Earth in True Perspective

The small green square in the photo to the left, a brief, single snapshot in time—what appears to be only a cold, empty void of absolute darkness, with nary a single star to be seen by the naked eye—in fact contains within the dark confines of its hazy boundaries the luminous wonders of over 10,000 beaming galaxies, each shining with the light of a trillion suns.

Back here at home, only a few short footsteps from your door, countless species of sea life and coral live out their lives: lush cliffs and caves, flora and fauna, and schools of fish, from tiny as needles, to larger than a great dane―millions of intertwined species, an interplay of flourishing ecosystems, locked together in singular symbiosis. An octopus drifts silently by, observing its surroundings in the stillness of soft, quiet reflection, as the full spectrum of the rainbow―liquid lines of chameleon color, glimmer just beneath its membranous skin.

With no moon, and no light above save for distant twinkles of starlight and the light of worlds light years away, two distant lightning storms on the East and West horizons bring intense contrast to the endless voids both above and below. As far as the eyes can see, no land interrupts this unbroken line of darkness. Complete blackness blankets the waters beneath, with the exception of phosphorescent plankton, which flash and glimmer like sparks in the night as we glide silently through the waters, or when softly stirred by a cool caress from the back of your hand. The dividing line between jet black sea and infinite sky is wholly absent, evoking a sense of leisurely drift through those deep, distant space nebulae—a synaesthetic, psychedelic experience, much akin to sensory deprivation.

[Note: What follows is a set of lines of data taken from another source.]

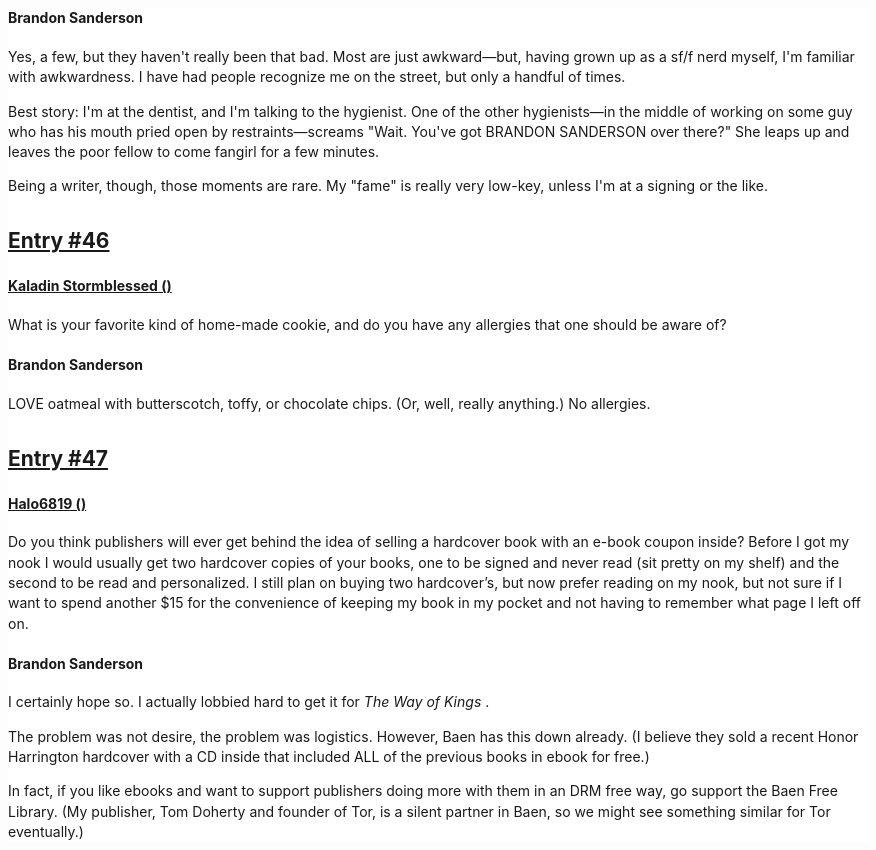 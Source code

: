 #### Brandon Sanderson

Yes, a few, but they haven't really been that bad. Most are just awkward—but, having grown up as a sf/f nerd myself, I'm familiar with awkwardness. I have had people recognize me on the street, but only a handful of times.

Best story: I'm at the dentist, and I'm talking to the hygienist. One of the other hygienists—in the middle of working on some guy who has his mouth pried open by restraints—screams "Wait. You've got BRANDON SANDERSON over there?" She leaps up and leaves the poor fellow to come fangirl for a few minutes.

Being a writer, though, those moments are rare. My "fame" is really very low-key, unless I'm at a signing or the like.

## [Entry #46](./t-622/46)

#### [Kaladin Stormblessed ()](http://www.reddit.com/r/Fantasy/comments/k0fp8/iama_professional_fantasy_novelist_named_brandon/c2gk6bd)

What is your favorite kind of home-made cookie, and do you have any allergies that one should be aware of?

#### Brandon Sanderson

LOVE oatmeal with butterscotch, toffy, or chocolate chips. (Or, well, really anything.) No allergies.

## [Entry #47](./t-622/47)

#### [Halo6819 ()](http://www.reddit.com/r/Fantasy/comments/k0fp8/iama_professional_fantasy_novelist_named_brandon/c2gk6ez)

Do you think publishers will ever get behind the idea of selling a hardcover book with an e-book coupon inside? Before I got my nook I would usually get two hardcover copies of your books, one to be signed and never read (sit pretty on my shelf) and the second to be read and personalized. I still plan on buying two hardcover’s, but now prefer reading on my nook, but not sure if I want to spend another $15 for the convenience of keeping my book in my pocket and not having to remember what page I left off on.

#### Brandon Sanderson

I certainly hope so. I actually lobbied hard to get it for
*The Way of Kings*
.

The problem was not desire, the problem was logistics. However, Baen has this down already. (I believe they sold a recent Honor Harrington hardcover with a CD inside that included ALL of the previous books in ebook for free.)

In fact, if you like ebooks and want to support publishers doing more with them in an DRM free way, go support the Baen Free Library. (My publisher, Tom Doherty and founder of Tor, is a silent partner in Baen, so we might see something similar for Tor eventually.)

The luminous arms of the Milky Way, usually no more than a faint trace across the sky when enveloped in the chaos and cacophony of our contemporary pachinko parlor-laced urban climes, still a dim spark, even, from deep in the meadows of a distant countryside—shine bright as Times Square overhead. An experience beyond words, evocative of the distinctive hallmarks called to mind through the end sequences of Contact, or Kubrick's 2001.

Across the universe, the distant void yields to powerful beams of light borne from nuclear fusion sourced deep in the hearts of a trillion stars, each shining radiant warmth and light down upon alien worlds. Consider, for the briefest of moments: the unimaginably vast number of living worlds that circle those other suns, in this tiny distant window of space and time alone. Each and every one holds, 'tween the span of its horizons, boundless wonders and volumes of mysteries—countless miracles of dazzling complexity that mirror our own richly-populated, endlessly intricate, fractal, yet familiar home world.

Imagine how many others just like you are out there right now, this very moment―looking up to us in curiosity and contemplation, through the dizzying, stellar symphony of unfamiliar constellations dancing their way across strange, alien nighttime skies. Each calls back to us through the unfathomable void, making their way across the vast expanse of more than thirteen billion light years of space and time.